Task input:

= Beginning of Section =

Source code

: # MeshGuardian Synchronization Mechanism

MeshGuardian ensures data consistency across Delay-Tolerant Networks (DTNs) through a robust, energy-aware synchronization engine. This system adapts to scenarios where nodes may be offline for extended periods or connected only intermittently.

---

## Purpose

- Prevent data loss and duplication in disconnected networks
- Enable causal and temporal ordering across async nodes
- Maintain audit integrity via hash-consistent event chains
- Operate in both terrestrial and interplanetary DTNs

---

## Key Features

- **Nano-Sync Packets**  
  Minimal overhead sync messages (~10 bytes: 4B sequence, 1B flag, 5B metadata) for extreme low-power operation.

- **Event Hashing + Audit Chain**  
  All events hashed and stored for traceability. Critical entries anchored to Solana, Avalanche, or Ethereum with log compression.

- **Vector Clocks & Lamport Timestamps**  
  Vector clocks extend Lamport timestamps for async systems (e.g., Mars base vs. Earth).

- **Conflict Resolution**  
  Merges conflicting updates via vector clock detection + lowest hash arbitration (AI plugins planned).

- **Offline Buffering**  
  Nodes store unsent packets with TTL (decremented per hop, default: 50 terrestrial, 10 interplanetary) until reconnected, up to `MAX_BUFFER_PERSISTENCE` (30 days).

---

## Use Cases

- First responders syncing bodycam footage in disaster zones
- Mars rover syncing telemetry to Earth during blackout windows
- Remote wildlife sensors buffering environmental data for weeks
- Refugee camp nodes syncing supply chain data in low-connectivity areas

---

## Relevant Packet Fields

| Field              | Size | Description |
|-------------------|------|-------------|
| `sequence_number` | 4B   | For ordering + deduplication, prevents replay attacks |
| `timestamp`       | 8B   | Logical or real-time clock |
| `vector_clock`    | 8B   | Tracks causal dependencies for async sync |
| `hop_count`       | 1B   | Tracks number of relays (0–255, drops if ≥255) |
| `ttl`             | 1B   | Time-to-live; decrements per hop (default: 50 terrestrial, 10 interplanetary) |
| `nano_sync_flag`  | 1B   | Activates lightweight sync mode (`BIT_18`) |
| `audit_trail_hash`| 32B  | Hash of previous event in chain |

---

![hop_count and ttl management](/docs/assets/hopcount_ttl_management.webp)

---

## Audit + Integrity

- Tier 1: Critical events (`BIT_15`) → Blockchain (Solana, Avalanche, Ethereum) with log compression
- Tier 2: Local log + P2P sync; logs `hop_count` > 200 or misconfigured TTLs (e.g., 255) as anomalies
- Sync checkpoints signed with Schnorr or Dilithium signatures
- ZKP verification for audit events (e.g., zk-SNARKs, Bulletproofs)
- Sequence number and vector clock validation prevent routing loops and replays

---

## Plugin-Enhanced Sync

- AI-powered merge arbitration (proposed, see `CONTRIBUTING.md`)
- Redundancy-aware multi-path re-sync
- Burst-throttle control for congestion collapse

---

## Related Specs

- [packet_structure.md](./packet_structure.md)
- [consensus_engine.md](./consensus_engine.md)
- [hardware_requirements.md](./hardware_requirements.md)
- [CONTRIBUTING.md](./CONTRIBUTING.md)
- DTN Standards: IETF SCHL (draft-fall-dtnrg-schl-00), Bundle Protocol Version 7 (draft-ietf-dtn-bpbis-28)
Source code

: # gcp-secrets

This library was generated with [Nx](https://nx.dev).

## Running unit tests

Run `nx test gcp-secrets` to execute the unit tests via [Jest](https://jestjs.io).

= End of Section =

Assignment: In full and word for word, restate the data.

Written solution:
Source code

: # MeshGuardian Synchronization Mechanism

MeshGuardian ensures data consistency across Delay-Tolerant Networks (DTNs) through a robust, energy-aware synchronization engine. This system adapts to scenarios where nodes may be offline for extended periods or connected only intermittently.

---

## Purpose

- Prevent data loss and duplication in disconnected networks
- Enable causal and temporal ordering across async nodes
- Maintain audit integrity via hash-consistent event chains
- Operate in both terrestrial and interplanetary DTNs

---

## Key Features

- **Nano-Sync Packets**  
  Minimal overhead sync messages (~10 bytes: 4B sequence, 1B flag, 5B metadata) for extreme low-power operation.

- **Event Hashing + Audit Chain**  
  All events hashed and stored for traceability. Critical entries anchored to Solana, Avalanche, or Ethereum with log compression.

- **Vector Clocks & Lamport Timestamps**  
  Vector clocks extend Lamport timestamps for async systems (e.g., Mars base vs. Earth).

- **Conflict Resolution**  
  Merges conflicting updates via vector clock detection + lowest hash arbitration (AI plugins planned).

- **Offline Buffering**  
  Nodes store unsent packets with TTL (decremented per hop, default: 50 terrestrial, 10 interplanetary) until reconnected, up to `MAX_BUFFER_PERSISTENCE` (30 days).

---

## Use Cases

- First responders syncing bodycam footage in disaster zones
- Mars rover syncing telemetry to Earth during blackout windows
- Remote wildlife sensors buffering environmental data for weeks
- Refugee camp nodes syncing supply chain data in low-connectivity areas

---

## Relevant Packet Fields

| Field              | Size | Description |
|-------------------|------|-------------|
| `sequence_number` | 4B   | For ordering + deduplication, prevents replay attacks |
| `timestamp`       | 8B   | Logical or real-time clock |
| `vector_clock`    | 8B   | Tracks causal dependencies for async sync |
| `hop_count`       | 1B   | Tracks number of relays (0–255, drops if ≥255) |
| `ttl`             | 1B   | Time-to-live; decrements per hop (default: 50 terrestrial, 10 interplanetary) |
| `nano_sync_flag`  | 1B   | Activates lightweight sync mode (`BIT_18`) |
| `audit_trail_hash`| 32B  | Hash of previous event in chain |

---

![hop_count and ttl management](/docs/assets/hopcount_ttl_management.webp)

---

## Audit + Integrity

- Tier 1: Critical events (`BIT_15`) → Blockchain (Solana, Avalanche, Ethereum) with log compression
- Tier 2: Local log + P2P sync; logs `hop_count` > 200 or misconfigured TTLs (e.g., 255) as anomalies
- Sync checkpoints signed with Schnorr or Dilithium signatures
- ZKP verification for audit events (e.g., zk-SNARKs, Bulletproofs)
- Sequence number and vector clock validation prevent routing loops and replays

---

## Plugin-Enhanced Sync

- AI-powered merge arbitration (proposed, see `CONTRIBUTING.md`)
- Redundancy-aware multi-path re-sync
- Burst-throttle control for congestion collapse

---

## Related Specs

- [packet_structure.md](./packet_structure.md)
- [consensus_engine.md](./consensus_engine.md)
- [hardware_requirements.md](./hardware_requirements.md)
- [CONTRIBUTING.md](./CONTRIBUTING.md)
- DTN Standards: IETF SCHL (draft-fall-dtnrg-schl-00), Bundle Protocol Version 7 (draft-ietf-dtn-bpbis-28)
Source code

: # gcp-secrets

This library was generated with [Nx](https://nx.dev).

## Running unit tests

Run `nx test gcp-secrets` to execute the unit tests via [Jest](https://jestjs.io).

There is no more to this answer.